START Input data
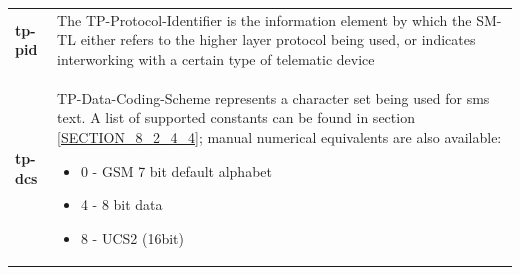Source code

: \documentclass[a4paper,latin]{paper}
\begin{document}
\begin{tabularx}{\textwidth}{ | l | X |}
	\textbf{tp-pid}				& The TP-Protocol-Identifier is the information element by which the SM-TL either refers to the higher layer protocol being 
						  used, or indicates interworking with a certain type of telematic device \\ 
	\textbf{tp-dcs}				& TP-Data-Coding-Scheme represents a character set being used for \acrshort{sms} text. A list of supported constants can be found in
                                                  section \ref{SECTION_8_2_4_4}; manual numerical equivalents are also available:
 	  					  \begin{itemize}
						  	\setlength{\itemsep}{0pt}
							\setlength{\parskip}{0pt}
							\setlength{\parsep}{0pt}
							\item 0 - GSM 7 bit default alphabet
							\item 4 - 8 bit data
							\item 8 - UCS2 (16bit)
						    \end{itemize} \\ 
	\hline
\end{tabularx}
\clearpage
\end{document}
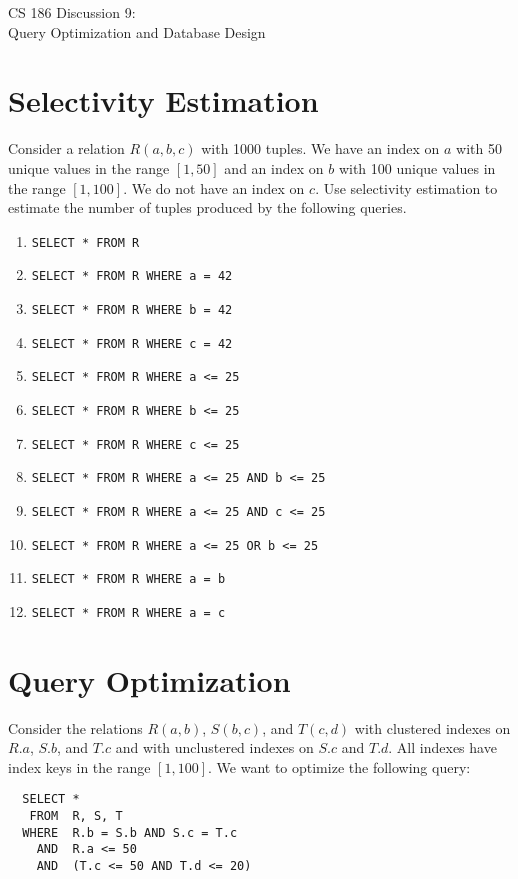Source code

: \documentclass{article}
\newcommand{\sol}[1]{\iftoggle{showsolutions}{\textcolor{red}{#1}}{\phantom{#1}}}
\begin{document}
\begin{center}
  \huge
  CS 186 Discussion 9: \\
  Query Optimization and Database Design
\end{center}

\section{Selectivity Estimation}
Consider a relation $R(a, b, c)$ with 1000 tuples. We have an index on $a$ with
50 unique values in the range $[1, 50]$ and an index on $b$ with 100 unique
values in the range $[1, 100]$. We do not have an index on $c$. Use selectivity
estimation to estimate the number of tuples produced by the following queries.

\begin{enumerate}
  \item \texttt{SELECT * FROM R}
    \sol{1000}
  \item \texttt{SELECT * FROM R WHERE a = 42}
    \sol{$\frac{1}{50} \cdot 1000 = 20$}
  \item \texttt{SELECT * FROM R WHERE b = 42}
    \sol{$\frac{1}{100} \cdot 1000 = 10$}
  \item \texttt{SELECT * FROM R WHERE c = 42}
    \sol{$\frac{1}{10} \cdot 1000 = 100$}
  \item \texttt{SELECT * FROM R WHERE a <= 25}
    \sol{$\frac{1}{2} \cdot 1000 = 500$}
  \item \texttt{SELECT * FROM R WHERE b <= 25}
    \sol{$\frac{1}{4} \cdot 1000 = 250$}
  \item \texttt{SELECT * FROM R WHERE c <= 25}
    \sol{$\frac{1}{10} \cdot 1000 = 100$}
  \item \texttt{SELECT * FROM R WHERE a <= 25 AND b <= 25}
    \sol{$\frac{1}{2}\cdot\frac{1}{4}\cdot 1000 = 125$}
  \item \texttt{SELECT * FROM R WHERE a <= 25 AND c <= 25}
    \sol{$\frac{1}{2}\cdot\frac{1}{10}\cdot 1000 = 50$}
  \item \texttt{SELECT * FROM R WHERE a <= 25 OR b <= 25}
    \sol{$(\frac{1}{2} + \frac{1}{4} - \frac{1}{2}\cdot\frac{1}{4})\cdot 1000 = 625$}
  \item \texttt{SELECT * FROM R WHERE a = b}
    \sol{$\frac{1}{100} \cdot 1000 = 10$}
  \item \texttt{SELECT * FROM R WHERE a = c}
    \sol{$\frac{1}{50} \cdot 1000 = 20$}
\end{enumerate}

\section{Query Optimization}
Consider the relations $R(a, b)$, $S(b, c)$, and $T(c, d)$ with clustered
indexes on $R.a$, $S.b$, and $T.c$ and with unclustered indexes on $S.c$ and
$T.d$. All indexes have index keys in the range $[1, 100]$. We want to optimize
the following query:
\begin{verbatim}
  SELECT *
   FROM  R, S, T
  WHERE  R.b = S.b AND S.c = T.c
    AND  R.a <= 50
    AND  (T.c <= 50 AND T.d <= 20)
\end{verbatim}
\end{document}
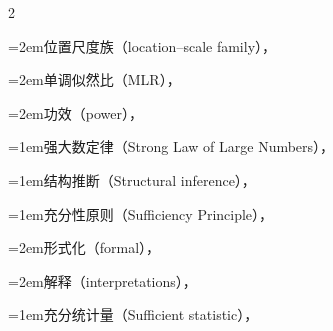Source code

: \begin{multicols}{2}
\par\noindent\hangindent=2em\hspace*{1em}\label{idx:992}位置尺度族（location–scale family），\hyperref[exercise:8.34]{\pageref*{exercise:8.34}}\par
{}
\par\noindent\hangindent=2em\hspace*{1em}\label{idx:993}单调似然比（MLR），\hyperref[exercise:8.26]{\pageref*{exercise:8.26}}\par
\par\noindent\hangindent=2em\hspace*{1em}\label{idx:994}功效（power），\hyperref[sec:8.5.1]{\pageref*{sec:8.5.1}}\par
\par\addvspace{2pt}
\par\noindent\hangindent=1em\hspace*{0em}\label{idx:995}强大数定律（Strong Law of Large Numbers），\hyperref[sec:5.8.4]{\pageref*{sec:5.8.4}}\par
\par\addvspace{2pt}
\par\noindent\hangindent=1em\hspace*{0em}\label{idx:996}结构推断（Structural inference），\hyperref[idxocc:996:376]{\pageref*{idxocc:996:376}}\par
\par\addvspace{2pt}
\par\noindent\hangindent=1em\hspace*{0em}\label{idx:997}充分性原则（Sufficiency Principle），\hyperref[idxocc:997:252]{\pageref*{idxocc:997:252}}\par
\par\noindent\hangindent=2em\hspace*{1em}\label{idx:998}形式化（formal），\hyperref[idxocc:998:269]{\pageref*{idxocc:998:269}}\par
\par\noindent\hangindent=2em\hspace*{1em}\label{idx:999}解释（interpretations），\hyperref[ex:6.3.7]{\pageref*{ex:6.3.7}}\par
\par\addvspace{2pt}
\par\noindent\hangindent=1em\hspace*{0em}\label{idx:1000}充分统计量（Sufficient statistic），\hyperref[def:6.2.1]{\pageref*{def:6.2.1}}\par

\end{multicols}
END Input data
The preceding entries are to be written out again exactly, with the pictures removed.

Response to the task:
Source code

: \documentclass[a4paper,latin]{paper}
\begin{document}
\begin{tabularx}{\textwidth}{ | l | X |}
	\textbf{tp-pid}				& The TP-Protocol-Identifier is the information element by which the SM-TL either refers to the higher layer protocol being 
						  used, or indicates interworking with a certain type of telematic device \\ 
	\textbf{tp-dcs}				& TP-Data-Coding-Scheme represents a character set being used for \acrshort{sms} text. A list of supported constants can be found in
                                                  section \ref{SECTION_8_2_4_4}; manual numerical equivalents are also available:
 	  					  \begin{itemize}
						  	\setlength{\itemsep}{0pt}
							\setlength{\parskip}{0pt}
							\setlength{\parsep}{0pt}
							\item 0 - GSM 7 bit default alphabet
							\item 4 - 8 bit data
							\item 8 - UCS2 (16bit)
						    \end{itemize} \\ 
	\hline
\end{tabularx}
\clearpage
\end{document}
Source code

: \documentclass{article}
\newcommand{\sol}[1]{\iftoggle{showsolutions}{\textcolor{red}{#1}}{\phantom{#1}}}
\begin{document}
\begin{center}
  \huge
  CS 186 Discussion 9: \\
  Query Optimization and Database Design
\end{center}

\section{Selectivity Estimation}
Consider a relation $R(a, b, c)$ with 1000 tuples. We have an index on $a$ with
50 unique values in the range $[1, 50]$ and an index on $b$ with 100 unique
values in the range $[1, 100]$. We do not have an index on $c$. Use selectivity
estimation to estimate the number of tuples produced by the following queries.

\begin{enumerate}
  \item \texttt{SELECT * FROM R}
    \sol{1000}
  \item \texttt{SELECT * FROM R WHERE a = 42}
    \sol{$\frac{1}{50} \cdot 1000 = 20$}
  \item \texttt{SELECT * FROM R WHERE b = 42}
    \sol{$\frac{1}{100} \cdot 1000 = 10$}
  \item \texttt{SELECT * FROM R WHERE c = 42}
    \sol{$\frac{1}{10} \cdot 1000 = 100$}
  \item \texttt{SELECT * FROM R WHERE a <= 25}
    \sol{$\frac{1}{2} \cdot 1000 = 500$}
  \item \texttt{SELECT * FROM R WHERE b <= 25}
    \sol{$\frac{1}{4} \cdot 1000 = 250$}
  \item \texttt{SELECT * FROM R WHERE c <= 25}
    \sol{$\frac{1}{10} \cdot 1000 = 100$}
  \item \texttt{SELECT * FROM R WHERE a <= 25 AND b <= 25}
    \sol{$\frac{1}{2}\cdot\frac{1}{4}\cdot 1000 = 125$}
  \item \texttt{SELECT * FROM R WHERE a <= 25 AND c <= 25}
    \sol{$\frac{1}{2}\cdot\frac{1}{10}\cdot 1000 = 50$}
  \item \texttt{SELECT * FROM R WHERE a <= 25 OR b <= 25}
    \sol{$(\frac{1}{2} + \frac{1}{4} - \frac{1}{2}\cdot\frac{1}{4})\cdot 1000 = 625$}
  \item \texttt{SELECT * FROM R WHERE a = b}
    \sol{$\frac{1}{100} \cdot 1000 = 10$}
  \item \texttt{SELECT * FROM R WHERE a = c}
    \sol{$\frac{1}{50} \cdot 1000 = 20$}
\end{enumerate}

\section{Query Optimization}
Consider the relations $R(a, b)$, $S(b, c)$, and $T(c, d)$ with clustered
indexes on $R.a$, $S.b$, and $T.c$ and with unclustered indexes on $S.c$ and
$T.d$. All indexes have index keys in the range $[1, 100]$. We want to optimize
the following query:
\begin{verbatim}
  SELECT *
   FROM  R, S, T
  WHERE  R.b = S.b AND S.c = T.c
    AND  R.a <= 50
    AND  (T.c <= 50 AND T.d <= 20)
\end{verbatim}
\end{document}
Source code

: \begin{multicols}{2}
\par\noindent\hangindent=2em\hspace*{1em}\label{idx:992}位置尺度族（location–scale family），\hyperref[exercise:8.34]{\pageref*{exercise:8.34}}\par
{}
\par\noindent\hangindent=2em\hspace*{1em}\label{idx:993}单调似然比（MLR），\hyperref[exercise:8.26]{\pageref*{exercise:8.26}}\par
\par\noindent\hangindent=2em\hspace*{1em}\label{idx:994}功效（power），\hyperref[sec:8.5.1]{\pageref*{sec:8.5.1}}\par
\par\addvspace{2pt}
\par\noindent\hangindent=1em\hspace*{0em}\label{idx:995}强大数定律（Strong Law of Large Numbers），\hyperref[sec:5.8.4]{\pageref*{sec:5.8.4}}\par
\par\addvspace{2pt}
\par\noindent\hangindent=1em\hspace*{0em}\label{idx:996}结构推断（Structural inference），\hyperref[idxocc:996:376]{\pageref*{idxocc:996:376}}\par
\par\addvspace{2pt}
\par\noindent\hangindent=1em\hspace*{0em}\label{idx:997}充分性原则（Sufficiency Principle），\hyperref[idxocc:997:252]{\pageref*{idxocc:997:252}}\par
\par\noindent\hangindent=2em\hspace*{1em}\label{idx:998}形式化（formal），\hyperref[idxocc:998:269]{\pageref*{idxocc:998:269}}\par
\par\noindent\hangindent=2em\hspace*{1em}\label{idx:999}解释（interpretations），\hyperref[ex:6.3.7]{\pageref*{ex:6.3.7}}\par
\par\addvspace{2pt}
\par\noindent\hangindent=1em\hspace*{0em}\label{idx:1000}充分统计量（Sufficient statistic），\hyperref[def:6.2.1]{\pageref*{def:6.2.1}}\par

\end{multicols}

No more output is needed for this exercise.